Je ne les laisserai pas confisquer ma pensée.

La situation actuelle est très anxiogène. On vit une confiscation totale de notre pensée, on n’entend que les puissants, tout est suspendu à leurs caprices, à leurs décisions, à leurs déclarations, que ce soit Trump, Nethanyaou ou Macron, Bayrou et Retailleau.
Pour notre survie, on se doit de dire qu’on ne pense pas comme les dirigeants, qu’on a besoin de respirer et de vivre. Il n’y a pas qu’eux, il y a nous aussi, on est là et on doit montrer qu’on existe, qu’on compte.  
C’est important d’inverser un peu les choses, de rappeler que c’est nous le peuple  qui faisons le pays, qui travaillons. Nous avons le droit de vivre et de penser autrement que ce qu’ils veulent nous imposer. 
Nous avons le droit d’être présents, à notre place, où on veut, quand on veut. Ils prétendent que si on ne rentre pas dans leurs cases, on n’est pas républicains, on est hors-la-loi. Mais la réalité, c’est nous, si leurs cases ne nous conviennent pas, il faut le dire, et refuser de s’y conformer. Eux ne sont pas dans la réalité du  monde des gens ordinaires, c’est à nous de nous imposer. 

Il faut en parler, se parler. C’est nécessaire d’échanger entre nous là-dessus. Si on  est seuls, c’est la colère, le dégoût, le sentiment de subir, l’impuissance. Il faut bouger. 
Il faut qu’on respire, mais correctement, pas en étant sous oxygène. 
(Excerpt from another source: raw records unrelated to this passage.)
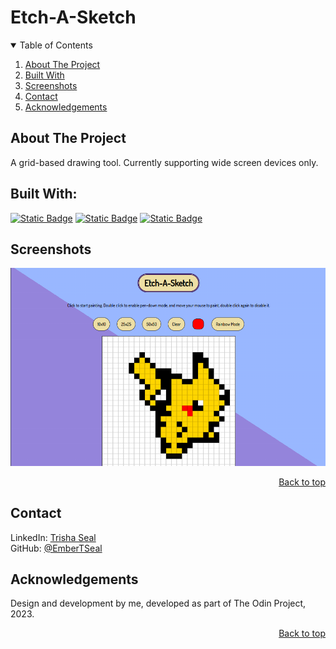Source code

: 
# Etch-A-Sketch

<details open>
<summary>Table of Contents</summary>

1. [About The Project](#about-the-project) 
2. [Built With](#built-with)  
3. [Screenshots](#screenshots)  
3. [Contact](#contact)  
4. [Acknowledgements](#acknowledgements)

</details>

## About The Project

A grid-based drawing tool. Currently supporting wide screen devices only.

## Built With:

<a href="https://www.w3.org/html/">![Static Badge](https://custom-icon-badges.demolab.com/badge/-html-e36200?style=for-the-badge&logo=html5&logoColor=white)</a>
<a href="https://www.w3.org/css/">![Static Badge](https://custom-icon-badges.demolab.com/badge/-css-blue?style=for-the-badge&logo=css3&logoColor=white)</a>
<a href="https://developer.mozilla.org/en-US/docs/Web/JavaScript">![Static Badge](https://custom-icon-badges.demolab.com/badge/-javascript-gold?style=for-the-badge&logo=javascript&logoColor=black)</a> 

## Screenshots

<img src="images/preview.png">

<p align="right"><a href="#top">Back to top</a></p>

## Contact

LinkedIn: [Trisha Seal](https://linkedin.com/in/trisha-seal)  
GitHub: [@EmberTSeal](https://github.com/EmberTSeal)

## Acknowledgements

Design and development by me, developed as part of The Odin Project, 2023.

<p align="right"><a href="#top">Back to top</a></p>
Chaque jour, on vit une succession d’injonctions qui peuvent être contradictoires. Cela happe notre attention, notre pensée, mais sur du vide. C’est une confiscation de notre pensée mais aussi une confiscation de notre temps. Eux prennent le temps de réfléchir, avec leur « thing-thanks » etc…  Mais nous, dans ce tourbillon c’est difficile de retrouver le temps de réfléchir sans être dans l’immédiat. 
Du coup, on perd notre capacité à penser le monde tel qu’on le veut, car cela prend du temps, nécessite des discussions, des rencontres. On n’est pas obligés de courir partout, cela ne sert à rien de s’agiter, sinon, on se retrouve comme le lapin dans les phares de la voiture. Il faut arriver à s’écarter, à se poser et réfléchir pour trouver notre propre espace-temps, de rencontres et de réflexion, à distance de l’agitation politico-médiatique. C’est la seule façon de sortir de l’émotion, qui épuise et désespère au bout d’un moment. 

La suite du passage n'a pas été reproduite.